I need to compare two lists and equalp doing just fine when I have the nested lists in order, but I need a custom function that returns T when I have the order of nested lists mixed. Something like;
(setq temp1 '(((BCAT S) (FEATS NIL)) (DIR FS) (MODAL STAR)
(((BCAT S) (FEATS NIL)) (MODAL STAR) (DIR BS) ((FEATS NIL) (BCAT NP)))))
(setq temp2 '((DIR FS) ((BCAT S) (FEATS NIL)) (MODAL STAR)
(((BCAT S) (FEATS NIL)) (DIR BS) (MODAL STAR) ((BCAT NP) (FEATS NIL)))))
(equalp-customized temp1 temp2) ; gotta make this return T
I had tried to find the source code of equalp, it was not a good idea I guess, I then could have altered it to support my needs. Now I have no clue where to start. Appreciate any help :)
I think that doing this naively, by recursively comparing all elements, is likely too slow, as it is quadratic on every level.
Instead, I'd propose to bring these trees into a canonical form first, and then use equalp. A canonical form means that the order is made consistent across all trees.
It looks like your input trees are composed only of atomic 2-element lists at the lowest level. If so, you can simply flatten the trees into plists and then check for equal sets. (However, if the lowest level lists can contain an arbitrary number of atoms, then you would need to extract those lists by walking the input trees first.)

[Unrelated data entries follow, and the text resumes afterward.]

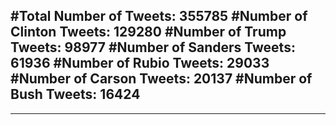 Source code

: #Total Number of Tweets: 355785 
#Number of Clinton Tweets: 129280
#Number of Trump Tweets: 98977
#Number of Sanders Tweets: 61936
#Number of Rubio Tweets: 29033
#Number of Carson Tweets: 20137
#Number of Bush Tweets: 16424
---
---
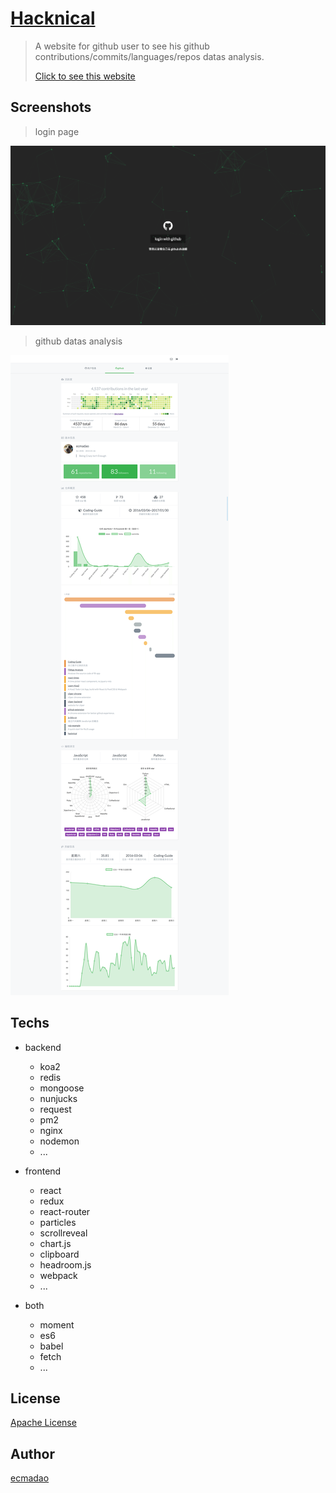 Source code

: # [Hacknical](//hacknical.com)

> A website for github user to see his github contributions/commits/languages/repos datas analysis.
> 
> [Click to see this website](//hacknical.com)

## Screenshots

> login page

![login page](./imgs/login.png)

> github datas analysis

![github datas](./imgs/data.png)

## Techs

- backend

  - koa2
  - redis
  - mongoose
  - nunjucks
  - request
  - pm2
  - nginx
  - nodemon
  - ...

- frontend

  - react
  - redux
  - react-router
  - particles
  - scrollreveal
  - chart.js
  - clipboard
  - headroom.js
  - webpack
  - ...

- both

  - moment
  - es6
  - babel
  - fetch
  - ...

## License

[Apache License](./LICENSE)

## Author

[ecmadao](//github.com/ecmadao)
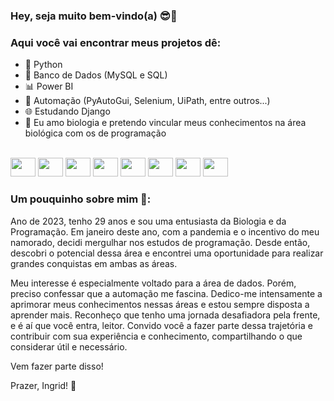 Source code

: ### Hey, seja muito bem-vindo(a) 😎🚀

### Aqui você vai encontrar meus projetos dê: 

- 🐍 Python
- 💾 Banco de Dados (MySQL e SQL)
- 📊 Power BI 
- 🤖 Automação (PyAutoGui, Selenium, UiPath, entre outros...)
- 🌐 Estudando Django
- 🧬 Eu amo biologia e pretendo vincular meus conhecimentos na área biológica com os de programação

<div style="display: inline_block"><br>
   <img src="https://cdn.jsdelivr.net/gh/devicons/devicon/icons/python/python-original.svg" /height="30" width="40">
   <img src="https://cdn.jsdelivr.net/gh/devicons/devicon/icons/mysql/mysql-plain.svg" /height="30" width="40">
   <img src="https://cdn.jsdelivr.net/gh/devicons/devicon/icons/sqlite/sqlite-original.svg" /height="30" width="40">
   <img src="https://cdn.jsdelivr.net/gh/devicons/devicon/icons/selenium/selenium-original.svg" /height="30" width="40">
   <img src="https://cdn.jsdelivr.net/gh/devicons/devicon/icons/django/django-plain.svg" / height="30" width="40">
   <img src="https://cdn.jsdelivr.net/gh/devicons/devicon/icons/anaconda/anaconda-original.svg" /height="30" width="40">
   <img src="https://cdn.jsdelivr.net/gh/devicons/devicon/icons/javascript/javascript-plain.svg" / height="30" width="40">
   <img src="https://cdn.jsdelivr.net/gh/devicons/devicon/icons/amazonwebservices/amazonwebservices-plain-wordmark.svg" / height="30" width="40">     
</div>

### Um pouquinho sobre mim 🧾: 

Ano de 2023, tenho 29 anos e sou uma entusiasta da Biologia e da Programação. Em janeiro deste ano, com a pandemia e o incentivo do meu namorado, decidi mergulhar nos estudos de programação. Desde então, descobri o potencial dessa área e encontrei uma oportunidade para realizar grandes conquistas em ambas as áreas.

Meu interesse é especialmente voltado para a área de dados. Porém, preciso confessar que a automação me fascina. Dedico-me intensamente a aprimorar meus conhecimentos nessas áreas e estou sempre disposta a aprender mais. Reconheço que tenho uma jornada desafiadora pela frente, e é aí que você entra, leitor. Convido você a fazer parte dessa trajetória e contribuir com sua experiência e conhecimento, compartilhando o que considerar útil e necessário.

Vem fazer parte disso!

Prazer, Ingrid! 🤩
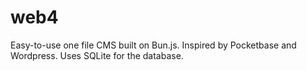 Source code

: # web4
Easy-to-use one file CMS built on Bun.js. Inspired by Pocketbase and Wordpress. Uses SQLite for the database.
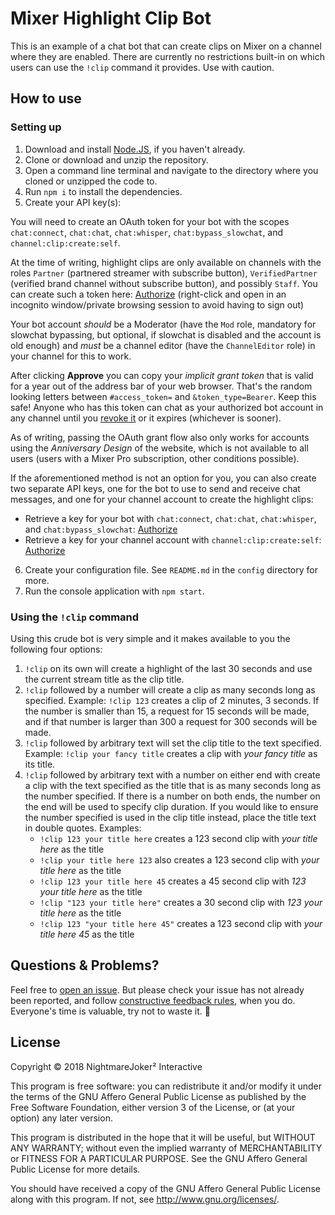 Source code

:Mixer Highlight Clip Bot
===

This is an example of a chat bot that can create clips on Mixer on a channel where they are enabled. There are currently no restrictions built-in on which users can use the `!clip` command it provides. Use with caution.

## How to use

### Setting up

1. Download and install [Node.JS](https://nodejs.org/), if you haven't already.
2. Clone or download and unzip the repository.
3. Open a command line terminal and navigate to the directory where you cloned or unzipped the code to.
4. Run `npm i` to install the dependencies.
5. Create your API key(s):

You will need to create an OAuth token for your bot with the scopes `chat:connect`, `chat:chat`, `chat:whisper`, `chat:bypass_slowchat`, and `channel:clip:create:self`.

At the time of writing, highlight clips are only available on channels with the roles `Partner` (partnered streamer with subscribe button), `VerifiedPartner` (verified brand channel without subscribe button), and possibly `Staff`.
You can create such a token here: [Authorize](https://mixer.com/oauth/authorize?response_type=token&client_id=24fe6039b1bed6d48648ef9cafeb8f2e894cdc112bdd0c87&redirect_uri=http%3A%2F%2Flocalhost%2Fcallback&scope=chat%3Aconnect%20chat%3Achat%20chat%3Awhisper%20chat%3Abypass_slowchat%20channel%3Aclip%3Acreate%3Aself) (right-click and open in an incognito window/private browsing session to avoid having to sign out)

Your bot account *should* be a Moderator (have the `Mod` role, mandatory for slowchat bypassing, but optional, if slowchat is disabled and the account is old enough) and *must* be a channel editor (have the `ChannelEditor` role) in your channel for this to work.

After clicking **Approve** you can copy your *implicit grant token* that is valid for a year out of the address bar of your web browser. That's the random looking letters between `#access_token=` and `&token_type=Bearer`. Keep this safe! Anyone who has this token can chat as your authorized bot account in any channel until you [revoke it](https://mixer.com/me/account/oauth) or it expires (whichever is sooner).

As of writing, passing the OAuth grant flow also only works for accounts using the *Anniversary Design* of the website, which is not available to all users (users with a Mixer Pro subscription, other conditions possible).

If the aforementioned method is not an option for you, you can also create two separate API keys, one for the bot to use to send and receive chat messages, and one for your channel account to create the highlight clips:

- Retrieve a key for your bot with `chat:connect`, `chat:chat`, `chat:whisper`, and `chat:bypass_slowchat`: [Authorize](https://mixer.com/oauth/authorize?response_type=token&client_id=24fe6039b1bed6d48648ef9cafeb8f2e894cdc112bdd0c87&redirect_uri=http%3A%2F%2Flocalhost%2Fcallback&scope=chat%3Aconnect%20chat%3Achat%20chat%3Awhisper%20chat%3Abypass_slowchat)
- Retrieve a key for your channel account with `channel:clip:create:self`: [Authorize](https://mixer.com/oauth/authorize?response_type=token&client_id=24fe6039b1bed6d48648ef9cafeb8f2e894cdc112bdd0c87&redirect_uri=http%3A%2F%2Flocalhost%2Fcallback&scope=channel%3Aclip%3Acreate%3Aself)

6. Create your configuration file. See `README.md` in the `config` directory for more.
7. Run the console application with `npm start`.

### Using the `!clip` command

Using this crude bot is very simple and it makes available to you the following four options:
1. `!clip` on its own will create a highlight of the last 30 seconds and use the current stream title as the clip title.
2. `!clip` followed by a number will create a clip as many seconds long as specified.
Example: `!clip 123` creates a clip of 2 minutes, 3 seconds.
If the number is smaller than 15, a request for 15 seconds will be made, and if that number is larger than 300 a request for 300 seconds will be made.
3. `!clip` followed by arbitrary text will set the clip title to the text specified. Example: `!clip your fancy title` creates a clip with *your fancy title* as its title.
4. `!clip` followed by arbitrary text with a number on either end with create a clip with the text specified as the title that is as many seconds long as the number specified. If there is a number on both ends, the number on the end will be used to specify clip duration. If you would like to ensure the number specified is used in the clip title instead, place the title text in double quotes.
Examples:
    - `!clip 123 your title here` creates a 123 second clip with *your title here* as the title
    - `!clip your title here 123` also creates a 123 second clip with *your title here* as the title
    - `!clip 123 your title here 45` creates a 45 second clip with *123 your title here* as the title
    - `!clip "123 your title here"` creates a 30 second clip with *123 your title here* as the title
    - `!clip 123 "your title here 45"` creates a 123 second clip with *your title here 45* as the title

## Questions & Problems?

Feel free to [open an issue](https://github.com/NightmareJoker2/mixer-highlight-clip-bot/issues). But please check your issue has not already been reported, and follow [constructive feedback rules](https://www.google.com/search?q=how+to+report+a+bug+to+a+developer), when you do. Everyone's time is valuable, try not to waste it. 🙂

## License

Copyright © 2018 NightmareJoker² Interactive

This program is free software: you can redistribute it and/or modify it under the terms of the GNU Affero General Public License as published by the Free Software Foundation, either version 3 of the License, or (at your option) any later version.

This program is distributed in the hope that it will be useful, but WITHOUT ANY WARRANTY; without even the implied warranty of MERCHANTABILITY or FITNESS FOR A PARTICULAR PURPOSE. See the GNU Affero General Public License for more details.

You should have received a copy of the GNU Affero General Public License along with this program. If not, see http://www.gnu.org/licenses/. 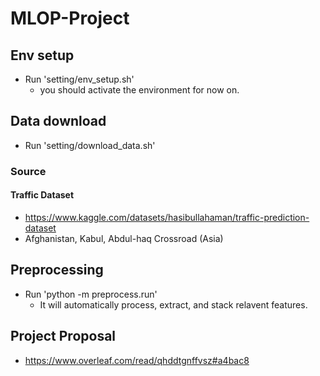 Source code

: # MLOP-Project

## Env setup

* Run 'setting/env_setup.sh'
  * you should activate the environment for now on.

## Data download

* Run 'setting/download_data.sh'

### Source

#### Traffic Dataset

* <https://www.kaggle.com/datasets/hasibullahaman/traffic-prediction-dataset>
* Afghanistan, Kabul, Abdul-haq Crossroad (Asia)

## Preprocessing

* Run 'python -m preprocess.run'
  * It will automatically process, extract, and stack relavent features.

## Project Proposal

* <https://www.overleaf.com/read/qhddtgnffvsz#a4bac8>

The Alexandria library contains the function flatten, but it would remove the nil entries in the inputs. Here is an alternate function to do the same thing, but respecting NILs. The result is a plist of the input 2-element lists.
(defun level-out (tree)
"Flattens a tree respecting NILs."
(loop for item in tree
when (consp item)
if (atom (car item))
append item
else append (level-out item)))
So now, for example:
(setq flat1 (level-out temp1)) -> (BCAT S FEATS NIL DIR FS MODAL STAR BCAT S FEATS NIL MODAL STAR DIR BS FEATS NIL BCAT NP)
The following function then collects the pairs:
(defun pair-up (plist)
(loop for (1st 2nd) on plist by #'cddr
collect (list 1st 2nd)))
giving:
(setq pairs1 (pair-up flat1)) -> ((BCAT S) (FEATS NIL) (DIR FS) (MODAL STAR) (BCAT S) (FEATS NIL) (MODAL STAR) (DIR BS) (FEATS NIL) (BCAT NP))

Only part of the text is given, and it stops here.